== PROVIDED INFORMATION ==

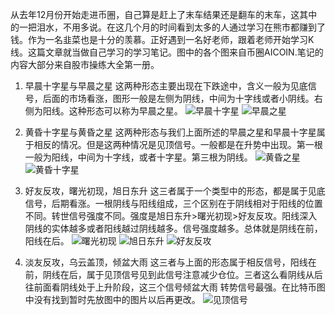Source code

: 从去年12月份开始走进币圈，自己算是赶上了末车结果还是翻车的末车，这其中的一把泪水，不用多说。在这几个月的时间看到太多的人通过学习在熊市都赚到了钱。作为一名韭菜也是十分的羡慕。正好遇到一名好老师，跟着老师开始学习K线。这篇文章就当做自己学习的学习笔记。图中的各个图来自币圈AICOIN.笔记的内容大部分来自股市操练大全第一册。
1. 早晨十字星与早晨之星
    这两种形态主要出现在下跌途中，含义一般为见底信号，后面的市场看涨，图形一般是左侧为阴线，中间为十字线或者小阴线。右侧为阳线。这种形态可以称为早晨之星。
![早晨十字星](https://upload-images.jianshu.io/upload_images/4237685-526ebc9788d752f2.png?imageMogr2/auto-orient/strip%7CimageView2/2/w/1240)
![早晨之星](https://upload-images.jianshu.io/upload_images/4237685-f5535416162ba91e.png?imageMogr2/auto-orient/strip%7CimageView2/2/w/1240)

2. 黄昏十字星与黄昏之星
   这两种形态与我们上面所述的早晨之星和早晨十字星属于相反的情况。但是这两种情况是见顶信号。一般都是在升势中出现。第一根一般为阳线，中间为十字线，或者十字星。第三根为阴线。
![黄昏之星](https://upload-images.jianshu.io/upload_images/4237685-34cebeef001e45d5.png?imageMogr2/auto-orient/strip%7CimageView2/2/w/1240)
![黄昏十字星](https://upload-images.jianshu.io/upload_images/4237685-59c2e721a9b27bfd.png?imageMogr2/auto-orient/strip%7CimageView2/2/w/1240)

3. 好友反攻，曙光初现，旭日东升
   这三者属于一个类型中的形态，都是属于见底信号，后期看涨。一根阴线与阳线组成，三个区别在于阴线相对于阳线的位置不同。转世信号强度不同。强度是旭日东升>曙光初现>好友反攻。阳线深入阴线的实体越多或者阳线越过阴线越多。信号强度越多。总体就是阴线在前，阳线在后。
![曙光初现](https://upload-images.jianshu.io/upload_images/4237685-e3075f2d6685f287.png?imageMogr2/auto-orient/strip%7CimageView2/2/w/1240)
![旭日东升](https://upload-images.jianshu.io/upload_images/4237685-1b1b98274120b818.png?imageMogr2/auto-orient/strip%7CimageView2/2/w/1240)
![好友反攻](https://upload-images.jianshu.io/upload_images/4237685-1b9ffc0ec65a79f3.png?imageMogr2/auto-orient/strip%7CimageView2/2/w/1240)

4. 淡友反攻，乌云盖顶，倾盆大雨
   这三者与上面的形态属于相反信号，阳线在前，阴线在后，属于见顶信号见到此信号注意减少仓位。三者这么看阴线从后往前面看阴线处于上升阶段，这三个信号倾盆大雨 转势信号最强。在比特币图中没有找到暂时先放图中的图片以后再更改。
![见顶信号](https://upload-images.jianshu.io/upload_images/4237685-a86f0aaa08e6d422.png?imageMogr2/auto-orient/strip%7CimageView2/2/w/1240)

===
== PROVIDED INFORMATION ==

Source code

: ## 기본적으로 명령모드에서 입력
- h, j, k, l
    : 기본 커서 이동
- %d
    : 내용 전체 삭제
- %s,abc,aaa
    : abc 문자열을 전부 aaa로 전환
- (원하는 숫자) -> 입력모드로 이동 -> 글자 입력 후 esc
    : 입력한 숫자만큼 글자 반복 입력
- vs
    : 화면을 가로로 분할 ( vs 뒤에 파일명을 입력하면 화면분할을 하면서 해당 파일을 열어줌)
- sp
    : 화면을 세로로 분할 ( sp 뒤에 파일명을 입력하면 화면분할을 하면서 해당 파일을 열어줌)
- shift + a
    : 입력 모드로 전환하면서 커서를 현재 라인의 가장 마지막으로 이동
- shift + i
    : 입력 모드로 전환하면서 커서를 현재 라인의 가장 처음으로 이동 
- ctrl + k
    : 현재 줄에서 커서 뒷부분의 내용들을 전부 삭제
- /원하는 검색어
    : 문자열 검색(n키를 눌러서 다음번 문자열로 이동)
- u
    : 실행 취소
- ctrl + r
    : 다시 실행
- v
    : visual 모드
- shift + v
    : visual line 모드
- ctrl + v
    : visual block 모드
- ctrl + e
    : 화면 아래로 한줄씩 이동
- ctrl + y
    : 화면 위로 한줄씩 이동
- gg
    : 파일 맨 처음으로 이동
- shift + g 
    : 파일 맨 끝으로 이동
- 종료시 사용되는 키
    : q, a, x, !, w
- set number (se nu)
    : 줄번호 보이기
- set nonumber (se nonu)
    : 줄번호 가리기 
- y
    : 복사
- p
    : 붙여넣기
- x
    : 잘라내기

===

- _YOUR INSTRUCTIONS_: The answer must be every line of the data that holds the word "화면분할을".

- _EXERCISE ANSWER_:
    : 화면을 가로로 분할 ( vs 뒤에 파일명을 입력하면 화면분할을 하면서 해당 파일을 열어줌)
    : 화면을 세로로 분할 ( sp 뒤에 파일명을 입력하면 화면분할을 하면서 해당 파일을 열어줌)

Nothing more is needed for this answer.